# Unity ML Agents
## Proximal Policy Optimization (PPO)
Contains an implementation of PPO as described [here](https://arxiv.org/abs/1707.06347).

In [103]:
import numpy as np
import os
import tensorflow as tf
import random

from pprint import pprint

from ppo.history import *
from ppo.models import *
from ppo.trainer import Trainer
from unityagents import *

### Hyperparameters

In [128]:
#Change these two names when you work on a new project
project_name = "Steering" # The sub-directory name for model and summary statistics or work on a new build 
env_name =     "v2.c" # Name of the training environment file.

load_model = False # Whether to load a saved model.
train_model = True # Whether to train the model.

model_number_to_load = 0 # which model to load
                         #If this value is 0, load the last model in the given version.
    
load_best_model = False # You can either load the checkpoint with the best value or load the last checkpoint.

max_steps = 5e10 # Set maximum number of steps to run environment.
summary_freq = 2500 # Frequency at which to save training statistics.
save_freq = 25000 # Frequency at which to save model.
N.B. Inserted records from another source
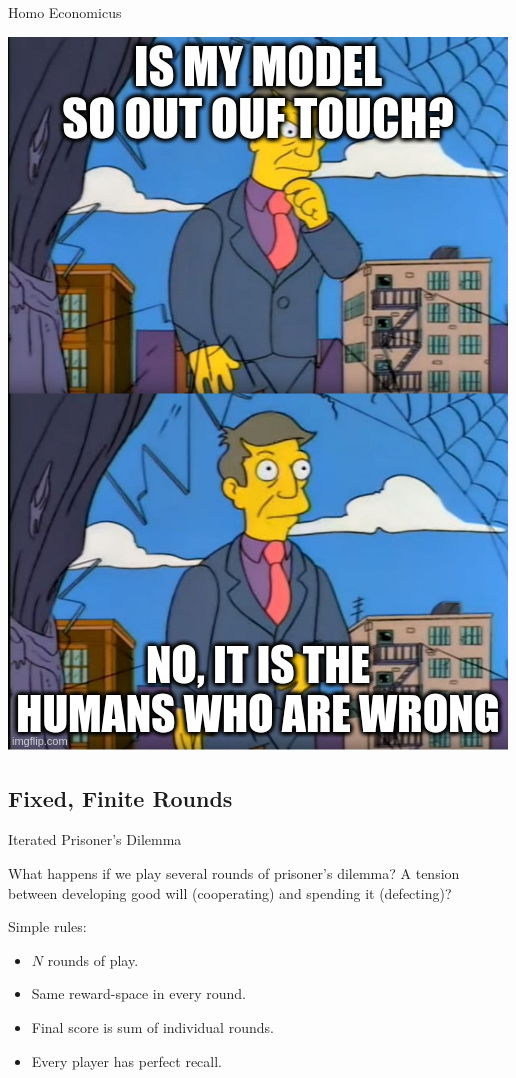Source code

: \documentclass[pdf]{beamer}
\begin{document}
\begin{frame}{Homo Economicus}
  \begin{center}
    \includegraphics[scale=0.20]{skinner_homo_economicus.jpg}
  \end{center}
\end{frame}

\subsection{Fixed, Finite Rounds}

\begin{frame}{Iterated Prisoner's Dilemma}

  What happens if we play several rounds of prisoner's dilemma? A tension
  between developing good will (cooperating) and spending it (defecting)?

  Simple rules:
  \begin{itemize}
  \item $N$ rounds of play.
  \item Same reward-space in every round.
  \item Final score is sum of individual rounds.
  \item Every player has perfect recall.
  \end{itemize}
\end{frame}
\end{document}
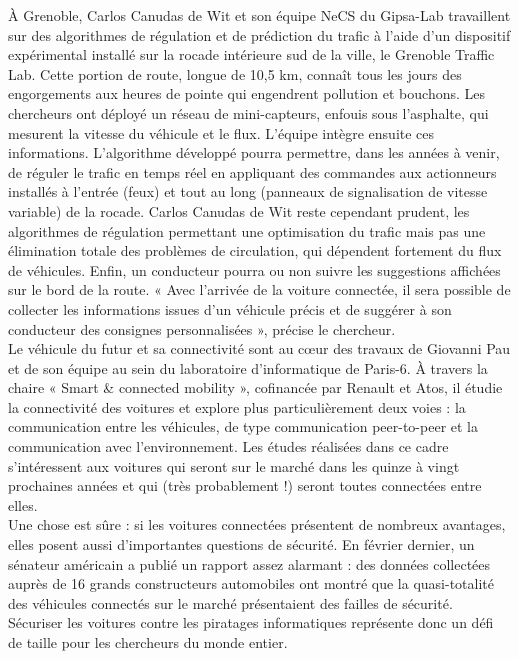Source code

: \documentclass[8pt]{article}
\begin{document}
À Grenoble, Carlos Canudas de Wit et son équipe NeCS du Gipsa-Lab travaillent sur des algorithmes de régulation et de prédiction du trafic à l’aide d’un dispositif expérimental installé sur la rocade intérieure sud de la ville, le Grenoble Traffic Lab. Cette portion de route, longue de 10,5 km, connaît tous les jours des engorgements aux heures de pointe qui engendrent pollution et bouchons. Les chercheurs ont déployé un réseau de mini-capteurs, enfouis sous l’asphalte, qui mesurent la vitesse du véhicule et le flux. L’équipe intègre ensuite ces informations. L’algorithme développé pourra permettre, dans les années à venir, de réguler le trafic en temps réel en appliquant des commandes aux actionneurs installés à l’entrée (feux) et tout au long (panneaux de signalisation de vitesse variable) de la rocade. Carlos Canudas de Wit reste cependant prudent, les algorithmes de régulation permettant une optimisation du trafic mais pas une élimination totale des problèmes de circulation, qui dépendent fortement du flux de véhicules. Enfin, un conducteur pourra ou non suivre les suggestions affichées sur le bord de la route. « Avec l’arrivée de la voiture connectée, il sera possible de collecter les informations issues d’un véhicule précis et de suggérer à son conducteur des consignes personnalisées », précise le chercheur.\\


Le véhicule du futur et sa connectivité sont au cœur des travaux de Giovanni Pau et de son équipe au sein du laboratoire d’informatique de Paris-6. À travers la chaire « Smart \& connected mobility », cofinancée par Renault et Atos, il étudie la connectivité des voitures et explore plus particulièrement deux voies : la communication entre les véhicules, de type communication peer-to-peer et la communication avec l’environnement. Les études réalisées dans ce cadre s’intéressent aux voitures qui seront sur le marché dans les quinze à vingt prochaines années et qui (très probablement !) seront toutes connectées entre elles.\\

Une chose est sûre : si les voitures connectées présentent de nombreux avantages, elles posent aussi d’importantes questions de sécurité. En février dernier, un sénateur américain a publié un rapport assez alarmant : des données collectées auprès de 16 grands constructeurs automobiles ont montré que la quasi-totalité des véhicules connectés sur le marché présentaient des failles de sécurité. Sécuriser les voitures contre les piratages informatiques représente donc un défi de taille pour les chercheurs du monde entier.
\end{document}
### Setting up the necesary directory structure and naming conventions
project_path = "Projects/{}/Builds/{}".format(project_name, env_name)
curiculum_path = "Projects/{}/Builds/{}.json".format(project_name, env_name)

curriculum_file = curiculum_path

env_path = "Projects/{}/{}".format(project_name, env_name)

if not os.path.exists(env_path):
    os.makedirs(env_path)

if not load_model:
    model_count = len([i for i in os.listdir(env_path) if os.path.isdir(env_path)]) + 1
    print("This is the {}th model".format(model_count))
elif load_model:
    if model_number_to_load == 0:
        model_number_to_load =  len([i for i in os.listdir(env_path) if os.path.isdir(env_path)])
    print("This is loading the {}th model with the following values:".format(model_number_to_load))
    model_count = model_number_to_load

env_summary_path = 'Projects/{}/{}/m{}/Summaries'.format(project_name, env_name, model_count)
env_model_path = 'Projects/{}/{}/m{}/Models'.format(project_name, env_name, model_count)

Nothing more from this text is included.